Will this presidential election be the most important in American history?

Inner Circle

The University of Tulsa Golden Hurricane, which beat Notre Dame 28-27 on 30 October 2010, will be at Temple on Saturday for an American Conference showdown.  The two teams met twice in the 1980s, with Tulsa winning both encounters.

Tulsa is now 1-4 after a series of trying weeks, and is losing the confidence of even its most optimistic partisans.  The Owls, on the other hand, are 3-1 and have beaten Vanderbilt and UConn, which at Temple’s level makes for some quality wins.  Owls give 18; the match may be on ESPN-N in your viewing area.

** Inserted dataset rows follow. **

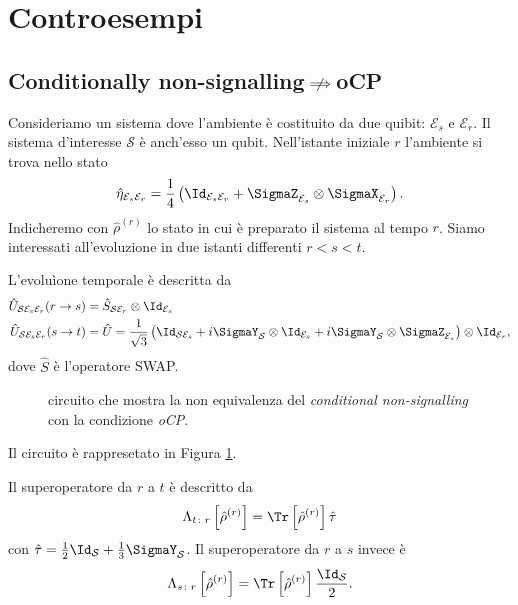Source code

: \documentclass[a4]{article}
\begin{document}
\section{Controesempi}
\subsection[Cond. non-signalling does not imply oCP]
           {Conditionally non-signalling\(\centernot\implies\)oCP} \label{cont:cnsocp}
Consideriamo un sistema dove l'ambiente è costituito da due quibit: \(\mathcal{E}_s\) e
\(\mathcal{E}_r\). Il sistema d'interesse \(\mathcal{S}\) è anch'esso un qubit.
Nell'istante iniziale \(r\) l'ambiente si trova nello stato
\[\hat{\eta}_{\mathcal{E}_s\mathcal{E}_r} =
  \frac{1}{4}\left(\Id_{\mathcal{E}_s\mathcal{E}_r} +
                    \SigmaZ_{\mathcal{E}_s} \otimes \SigmaX_{\mathcal{E}_r}
             \right). \]
Indicheremo con \(\hat{\rho}^{(r)}\) lo stato in cui è preparato il sistema al tempo \(r\).
Siamo interessati all'evoluzione in due istanti differenti \(r<s<t\).

L'evoluìone temporale è descritta da
\begin{align*}
	\hat{U}_{\mathcal{S}\mathcal{E}_s\mathcal{E}_r}(r \to s) &= 
	  \hat{S}_{\mathcal{S}\mathcal{E}_r} \otimes \Id_{\mathcal{E}_s} \\
	\hat{U}_{\mathcal{S}\mathcal{E}_s\mathcal{E}_r}(s \to t) &=
	  \hat{U} = \frac{1}{\sqrt{3}}\left(\Id_{\mathcal{S}\mathcal{E}_s} +
	    	                            i \SigmaY_{\mathcal{S}} \otimes \Id_{\mathcal{E}_s} +
	    	                            i \SigmaY_{\mathcal{S}} \otimes \SigmaZ_{\mathcal{E}_s}
	    	                      \right) \otimes \Id_{\mathcal{E}_r},    	    	                              
\end{align*}
dove \(\hat{S}\) è l'operatore SWAP.
\begin{figure}
	\centering
	
	\caption{circuito che mostra la non equivalenza del \emph{conditional non-signalling}
		con la condizione \emph{oCP}.}
	\label{fig:cnsNocp}
\end{figure}
Il circuito è rappresetato in Figura \ref{fig:cnsNocp}.

Il superoperatore da \(r\) a \(t\) è descritto da 
\[\Lambda_{t\colon r} \left[\hat{\rho}^{(r)}\right] =
    \Tr\left[\hat{\rho}^{(r)}\right] \hat{\tau} \]
con \(\hat{\tau} = \frac{1}{2}\Id_\mathcal{S} + \frac{1}{3}\SigmaY_\mathcal{S}\).
Il superoperatore da \(r\) a \(s\) invece è 
\[\Lambda_{s\colon r} \left[\hat{\rho}^{(r)}\right] =
    \Tr\left[\hat{\rho}^{(r)}\right] \frac{\Id_\mathcal{S}}{2}. \]
    
\end{document}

New #11 Oklahoma will be in Dallas for the Big Game: the annual Red River Shootout with Texas.  We take this opportunity every year to point out that ABC, which covers the game, is run by a bunch of lily-livered pansies who might learn a thing or two about swagger and tough talk from My Little Pony.  You will see ABC refer to the game as the “Red River Rivalry,” but this is because ABC, by comparison, makes a little girl in a purple sparkly crown and tutu with a dollar-store plastic scepter look like Lee Marvin, Telly Savalas, and George Kennedy, after they’ve parachuted into France.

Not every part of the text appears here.